◆ Exercise: Reproduce word for word, from the entries below, the line with "值，高透明，低反射，耐弯折，在行业内纳米", the line with "低爬升、低撕膜电压胶水开发生产经验", and every line between them, and nothing more.

* * * *

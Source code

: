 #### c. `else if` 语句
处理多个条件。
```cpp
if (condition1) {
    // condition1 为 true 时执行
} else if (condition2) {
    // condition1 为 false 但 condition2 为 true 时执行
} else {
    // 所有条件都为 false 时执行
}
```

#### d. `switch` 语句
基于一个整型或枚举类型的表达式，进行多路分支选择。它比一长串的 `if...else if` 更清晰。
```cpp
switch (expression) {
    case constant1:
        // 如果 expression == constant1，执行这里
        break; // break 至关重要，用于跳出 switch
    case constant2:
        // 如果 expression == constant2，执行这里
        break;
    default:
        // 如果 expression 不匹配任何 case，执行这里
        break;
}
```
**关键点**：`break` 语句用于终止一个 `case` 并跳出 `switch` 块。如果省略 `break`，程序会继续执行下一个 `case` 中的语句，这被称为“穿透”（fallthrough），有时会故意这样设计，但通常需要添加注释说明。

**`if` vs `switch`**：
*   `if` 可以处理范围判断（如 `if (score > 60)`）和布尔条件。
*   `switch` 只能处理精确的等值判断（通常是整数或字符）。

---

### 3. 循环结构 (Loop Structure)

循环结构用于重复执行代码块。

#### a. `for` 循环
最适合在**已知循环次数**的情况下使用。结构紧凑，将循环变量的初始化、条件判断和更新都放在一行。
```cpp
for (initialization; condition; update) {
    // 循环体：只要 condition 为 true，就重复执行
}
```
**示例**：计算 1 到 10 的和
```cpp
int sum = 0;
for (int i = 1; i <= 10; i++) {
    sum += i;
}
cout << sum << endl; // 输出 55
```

* * * *

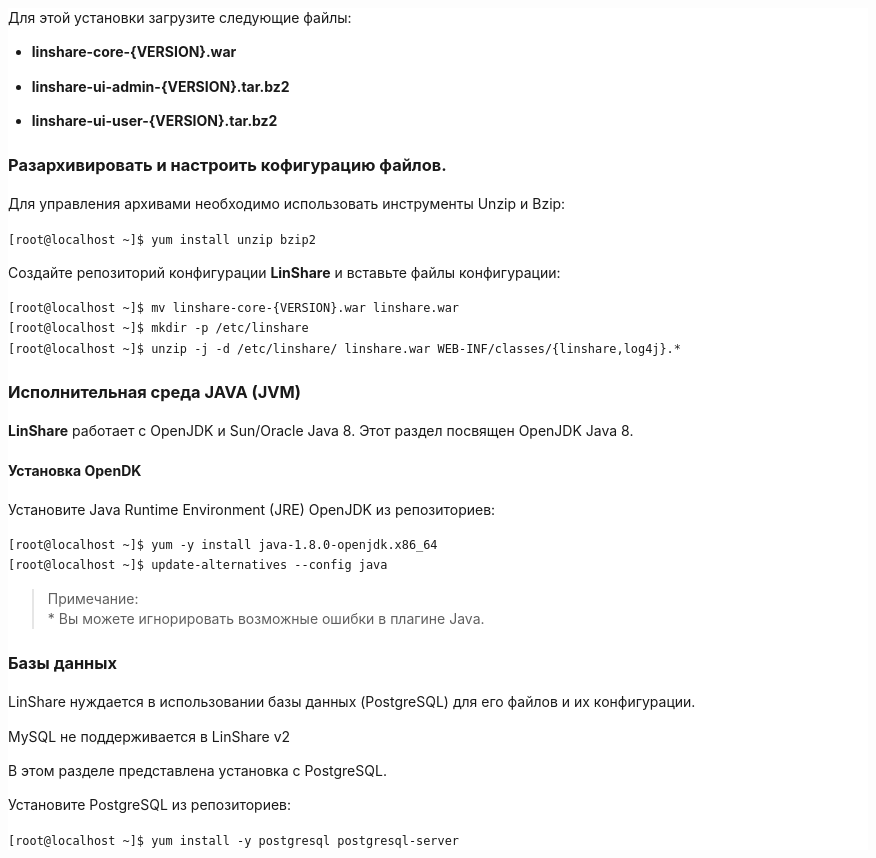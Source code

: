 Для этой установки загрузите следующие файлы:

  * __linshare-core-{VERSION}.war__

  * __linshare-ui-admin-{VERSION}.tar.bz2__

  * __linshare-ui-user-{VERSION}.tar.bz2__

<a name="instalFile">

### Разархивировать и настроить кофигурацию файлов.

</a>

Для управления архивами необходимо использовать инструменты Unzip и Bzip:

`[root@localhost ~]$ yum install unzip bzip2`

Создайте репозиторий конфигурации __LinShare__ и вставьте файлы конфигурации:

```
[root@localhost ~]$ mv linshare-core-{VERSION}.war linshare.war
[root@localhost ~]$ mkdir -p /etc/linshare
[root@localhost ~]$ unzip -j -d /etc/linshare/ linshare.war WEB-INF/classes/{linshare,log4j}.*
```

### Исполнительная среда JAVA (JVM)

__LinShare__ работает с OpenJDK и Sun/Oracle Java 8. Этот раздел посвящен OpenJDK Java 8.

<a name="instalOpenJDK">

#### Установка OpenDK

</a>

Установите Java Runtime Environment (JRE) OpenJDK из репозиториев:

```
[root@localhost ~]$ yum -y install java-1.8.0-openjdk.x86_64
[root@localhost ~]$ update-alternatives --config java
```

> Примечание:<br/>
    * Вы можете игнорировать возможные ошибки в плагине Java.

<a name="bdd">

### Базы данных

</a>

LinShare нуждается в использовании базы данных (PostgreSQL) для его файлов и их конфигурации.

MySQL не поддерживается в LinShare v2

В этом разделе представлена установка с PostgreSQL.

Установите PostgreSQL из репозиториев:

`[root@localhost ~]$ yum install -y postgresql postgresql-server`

* * * *

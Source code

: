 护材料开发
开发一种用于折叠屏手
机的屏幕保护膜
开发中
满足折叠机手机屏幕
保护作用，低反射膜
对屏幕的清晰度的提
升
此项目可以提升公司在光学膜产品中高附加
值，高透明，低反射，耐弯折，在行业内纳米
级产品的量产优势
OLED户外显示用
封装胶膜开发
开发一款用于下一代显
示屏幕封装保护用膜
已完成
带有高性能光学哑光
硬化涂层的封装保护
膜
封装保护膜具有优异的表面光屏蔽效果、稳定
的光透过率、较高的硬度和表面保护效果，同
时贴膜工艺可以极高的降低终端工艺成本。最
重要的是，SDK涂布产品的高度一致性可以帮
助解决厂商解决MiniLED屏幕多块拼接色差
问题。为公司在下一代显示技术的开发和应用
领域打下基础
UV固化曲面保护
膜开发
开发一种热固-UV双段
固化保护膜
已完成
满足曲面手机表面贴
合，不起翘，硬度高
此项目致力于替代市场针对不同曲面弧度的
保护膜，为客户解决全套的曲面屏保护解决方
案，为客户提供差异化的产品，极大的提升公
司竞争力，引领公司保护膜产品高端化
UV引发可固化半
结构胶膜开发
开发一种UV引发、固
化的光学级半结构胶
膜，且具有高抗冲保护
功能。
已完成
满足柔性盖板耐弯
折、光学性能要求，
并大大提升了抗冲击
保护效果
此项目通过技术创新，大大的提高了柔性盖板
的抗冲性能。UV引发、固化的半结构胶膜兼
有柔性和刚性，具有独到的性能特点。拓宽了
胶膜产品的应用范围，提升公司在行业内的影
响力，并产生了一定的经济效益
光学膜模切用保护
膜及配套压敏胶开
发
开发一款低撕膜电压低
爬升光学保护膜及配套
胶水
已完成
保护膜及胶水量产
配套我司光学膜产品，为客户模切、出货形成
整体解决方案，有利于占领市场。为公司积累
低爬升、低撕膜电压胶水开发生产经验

* * * *

◆ Completed exercise:
值，高透明，低反射，耐弯折，在行业内纳米
级产品的量产优势
OLED户外显示用
封装胶膜开发
开发一款用于下一代显
示屏幕封装保护用膜
已完成
带有高性能光学哑光
硬化涂层的封装保护
膜
封装保护膜具有优异的表面光屏蔽效果、稳定
的光透过率、较高的硬度和表面保护效果，同
时贴膜工艺可以极高的降低终端工艺成本。最
重要的是，SDK涂布产品的高度一致性可以帮
助解决厂商解决MiniLED屏幕多块拼接色差
问题。为公司在下一代显示技术的开发和应用
领域打下基础
UV固化曲面保护
膜开发
开发一种热固-UV双段
固化保护膜
已完成
满足曲面手机表面贴
合，不起翘，硬度高
此项目致力于替代市场针对不同曲面弧度的
保护膜，为客户解决全套的曲面屏保护解决方
案，为客户提供差异化的产品，极大的提升公
司竞争力，引领公司保护膜产品高端化
UV引发可固化半
结构胶膜开发
开发一种UV引发、固
化的光学级半结构胶
膜，且具有高抗冲保护
功能。
已完成
满足柔性盖板耐弯
折、光学性能要求，
并大大提升了抗冲击
保护效果
此项目通过技术创新，大大的提高了柔性盖板
的抗冲性能。UV引发、固化的半结构胶膜兼
有柔性和刚性，具有独到的性能特点。拓宽了
胶膜产品的应用范围，提升公司在行业内的影
响力，并产生了一定的经济效益
光学膜模切用保护
膜及配套压敏胶开
发
开发一款低撕膜电压低
爬升光学保护膜及配套
胶水
已完成
保护膜及胶水量产
配套我司光学膜产品，为客户模切、出货形成
整体解决方案，有利于占领市场。为公司积累
低爬升、低撕膜电压胶水开发生产经验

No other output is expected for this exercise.